BEGIN MATERIALS PROVIDED

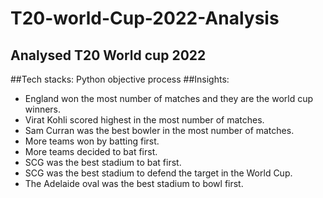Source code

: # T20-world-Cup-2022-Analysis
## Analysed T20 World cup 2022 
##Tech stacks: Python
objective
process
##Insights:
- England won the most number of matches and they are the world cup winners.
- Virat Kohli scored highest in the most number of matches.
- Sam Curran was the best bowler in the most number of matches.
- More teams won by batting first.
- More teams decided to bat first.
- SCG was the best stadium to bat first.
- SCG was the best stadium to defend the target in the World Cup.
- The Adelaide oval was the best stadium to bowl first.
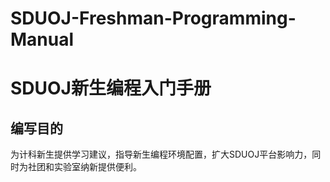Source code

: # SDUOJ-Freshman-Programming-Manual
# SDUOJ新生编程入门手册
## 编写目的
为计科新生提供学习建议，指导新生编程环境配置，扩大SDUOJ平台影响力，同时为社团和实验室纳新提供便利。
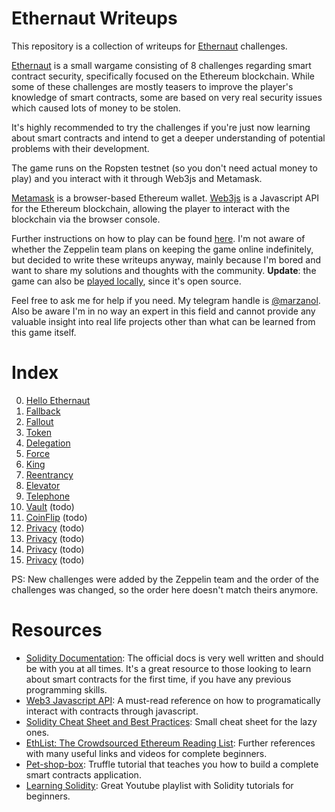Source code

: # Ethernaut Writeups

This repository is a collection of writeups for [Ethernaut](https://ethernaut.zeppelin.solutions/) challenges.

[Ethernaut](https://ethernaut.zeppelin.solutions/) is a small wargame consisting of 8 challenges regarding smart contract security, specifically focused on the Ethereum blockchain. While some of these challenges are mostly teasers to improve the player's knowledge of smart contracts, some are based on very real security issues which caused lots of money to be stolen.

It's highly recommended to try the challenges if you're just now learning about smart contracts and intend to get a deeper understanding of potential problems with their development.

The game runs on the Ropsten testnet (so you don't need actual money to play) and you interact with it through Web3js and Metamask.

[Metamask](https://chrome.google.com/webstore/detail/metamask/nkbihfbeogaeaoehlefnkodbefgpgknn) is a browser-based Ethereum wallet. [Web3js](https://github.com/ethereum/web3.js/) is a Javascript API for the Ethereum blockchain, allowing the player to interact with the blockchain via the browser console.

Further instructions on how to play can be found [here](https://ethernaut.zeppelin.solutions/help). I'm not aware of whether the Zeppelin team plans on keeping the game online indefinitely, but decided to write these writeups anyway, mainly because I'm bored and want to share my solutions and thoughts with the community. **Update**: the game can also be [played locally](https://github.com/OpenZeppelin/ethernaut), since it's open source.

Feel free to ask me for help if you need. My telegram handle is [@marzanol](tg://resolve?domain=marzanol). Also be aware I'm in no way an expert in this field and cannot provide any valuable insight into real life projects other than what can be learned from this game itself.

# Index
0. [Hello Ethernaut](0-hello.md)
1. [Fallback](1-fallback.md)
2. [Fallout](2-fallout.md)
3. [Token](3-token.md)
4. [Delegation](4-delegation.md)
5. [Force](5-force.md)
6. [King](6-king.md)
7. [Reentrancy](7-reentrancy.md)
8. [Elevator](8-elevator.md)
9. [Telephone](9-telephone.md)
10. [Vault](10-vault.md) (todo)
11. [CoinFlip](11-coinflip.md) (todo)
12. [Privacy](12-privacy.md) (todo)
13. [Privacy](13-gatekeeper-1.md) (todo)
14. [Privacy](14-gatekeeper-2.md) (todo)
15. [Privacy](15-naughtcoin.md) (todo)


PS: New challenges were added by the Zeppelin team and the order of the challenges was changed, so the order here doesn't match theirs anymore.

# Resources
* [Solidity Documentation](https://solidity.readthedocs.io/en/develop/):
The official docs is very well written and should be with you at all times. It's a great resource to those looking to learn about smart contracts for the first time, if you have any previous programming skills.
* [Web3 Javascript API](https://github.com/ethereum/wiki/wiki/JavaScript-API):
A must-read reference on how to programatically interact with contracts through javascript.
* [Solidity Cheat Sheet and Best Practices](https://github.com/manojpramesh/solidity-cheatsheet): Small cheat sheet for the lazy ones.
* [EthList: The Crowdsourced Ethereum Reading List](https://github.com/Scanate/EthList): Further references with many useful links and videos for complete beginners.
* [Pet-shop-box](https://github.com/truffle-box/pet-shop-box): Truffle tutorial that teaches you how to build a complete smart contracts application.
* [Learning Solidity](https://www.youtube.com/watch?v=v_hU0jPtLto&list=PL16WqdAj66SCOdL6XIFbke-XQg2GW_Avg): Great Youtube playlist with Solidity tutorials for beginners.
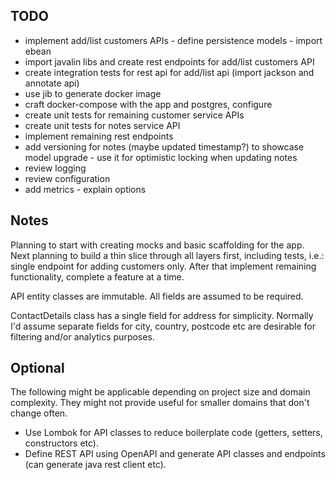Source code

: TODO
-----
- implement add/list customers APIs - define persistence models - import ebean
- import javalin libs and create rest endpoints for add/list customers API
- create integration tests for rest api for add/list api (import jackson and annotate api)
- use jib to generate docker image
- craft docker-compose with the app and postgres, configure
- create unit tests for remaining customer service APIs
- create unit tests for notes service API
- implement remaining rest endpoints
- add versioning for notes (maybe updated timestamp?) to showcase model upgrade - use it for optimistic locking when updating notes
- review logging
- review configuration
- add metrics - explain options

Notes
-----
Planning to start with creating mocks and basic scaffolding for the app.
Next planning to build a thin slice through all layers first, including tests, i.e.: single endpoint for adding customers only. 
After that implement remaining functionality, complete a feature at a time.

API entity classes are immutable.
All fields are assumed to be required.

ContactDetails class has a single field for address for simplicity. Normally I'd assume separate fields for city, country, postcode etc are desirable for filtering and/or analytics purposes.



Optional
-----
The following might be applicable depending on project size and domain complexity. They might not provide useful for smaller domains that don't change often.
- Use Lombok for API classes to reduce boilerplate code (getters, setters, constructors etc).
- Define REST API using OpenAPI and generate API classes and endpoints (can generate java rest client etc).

END MATERIALS PROVIDED
BEGIN MATERIALS PROVIDED

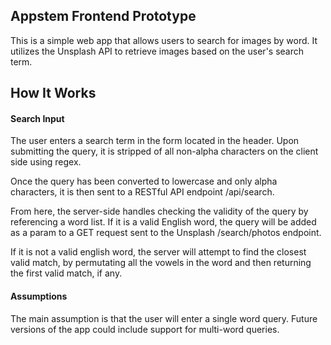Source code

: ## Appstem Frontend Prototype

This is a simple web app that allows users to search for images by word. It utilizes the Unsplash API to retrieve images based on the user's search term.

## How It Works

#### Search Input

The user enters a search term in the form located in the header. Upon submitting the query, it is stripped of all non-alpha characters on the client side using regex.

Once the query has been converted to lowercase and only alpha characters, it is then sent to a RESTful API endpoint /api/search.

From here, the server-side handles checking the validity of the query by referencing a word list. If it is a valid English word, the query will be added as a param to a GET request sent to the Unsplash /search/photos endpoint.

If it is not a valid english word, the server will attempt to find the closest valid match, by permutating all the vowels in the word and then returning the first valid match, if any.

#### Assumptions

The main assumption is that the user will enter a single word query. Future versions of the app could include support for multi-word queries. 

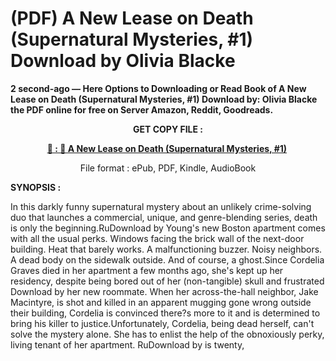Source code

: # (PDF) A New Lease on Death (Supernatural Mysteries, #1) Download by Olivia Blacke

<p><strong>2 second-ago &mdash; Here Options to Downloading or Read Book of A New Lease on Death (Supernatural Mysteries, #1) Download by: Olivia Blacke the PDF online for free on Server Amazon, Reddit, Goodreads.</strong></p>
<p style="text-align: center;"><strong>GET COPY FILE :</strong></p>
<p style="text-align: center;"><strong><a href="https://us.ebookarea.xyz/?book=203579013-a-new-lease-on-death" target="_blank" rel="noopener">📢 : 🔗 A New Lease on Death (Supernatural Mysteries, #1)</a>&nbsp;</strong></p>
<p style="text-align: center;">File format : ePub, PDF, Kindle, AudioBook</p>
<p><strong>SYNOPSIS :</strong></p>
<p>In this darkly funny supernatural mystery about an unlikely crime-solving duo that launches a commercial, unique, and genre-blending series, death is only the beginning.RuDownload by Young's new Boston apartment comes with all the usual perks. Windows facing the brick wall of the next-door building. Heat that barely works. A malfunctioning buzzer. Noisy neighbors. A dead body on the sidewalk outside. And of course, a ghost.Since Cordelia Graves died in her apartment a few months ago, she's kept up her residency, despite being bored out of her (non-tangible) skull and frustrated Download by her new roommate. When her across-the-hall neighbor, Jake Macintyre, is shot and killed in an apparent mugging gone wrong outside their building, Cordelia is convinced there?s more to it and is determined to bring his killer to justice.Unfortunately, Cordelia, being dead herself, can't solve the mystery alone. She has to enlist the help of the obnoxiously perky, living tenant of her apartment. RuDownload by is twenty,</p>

END MATERIALS PROVIDED
BEGIN MATERIALS PROVIDED

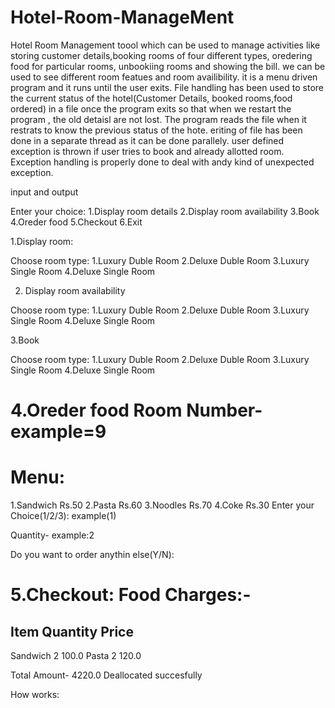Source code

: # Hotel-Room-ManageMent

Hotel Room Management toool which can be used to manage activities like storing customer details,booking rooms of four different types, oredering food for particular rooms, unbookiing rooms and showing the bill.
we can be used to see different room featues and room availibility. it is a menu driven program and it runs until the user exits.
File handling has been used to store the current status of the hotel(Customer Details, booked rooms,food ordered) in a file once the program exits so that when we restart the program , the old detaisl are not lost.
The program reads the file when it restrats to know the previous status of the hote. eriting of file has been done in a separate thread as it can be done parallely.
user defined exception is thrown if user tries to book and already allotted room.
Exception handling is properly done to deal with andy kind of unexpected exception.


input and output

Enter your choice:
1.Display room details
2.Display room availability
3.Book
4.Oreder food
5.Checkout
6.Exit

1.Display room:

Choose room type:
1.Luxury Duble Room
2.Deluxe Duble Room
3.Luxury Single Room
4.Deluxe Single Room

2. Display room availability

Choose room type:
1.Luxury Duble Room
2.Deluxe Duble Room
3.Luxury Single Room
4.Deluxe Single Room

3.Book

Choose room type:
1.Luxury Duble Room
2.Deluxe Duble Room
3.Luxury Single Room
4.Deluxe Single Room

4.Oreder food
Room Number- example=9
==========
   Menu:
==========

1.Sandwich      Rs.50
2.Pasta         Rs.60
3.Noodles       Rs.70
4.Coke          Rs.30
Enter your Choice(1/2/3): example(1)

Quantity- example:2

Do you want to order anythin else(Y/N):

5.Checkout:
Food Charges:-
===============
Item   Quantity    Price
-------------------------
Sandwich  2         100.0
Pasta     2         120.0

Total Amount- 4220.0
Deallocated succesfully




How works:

END MATERIALS PROVIDED

- **PROBLEM TO WORK ON**
All lines in the data that contain the word "handling" should be copied.

- **WRITTEN SOLUTION**
File handling has been used to store the current status of the hotel(Customer Details, booked rooms,food ordered) in a file once the program exits so that when we restart the program , the old detaisl are not lost.
Exception handling is properly done to deal with andy kind of unexpected exception.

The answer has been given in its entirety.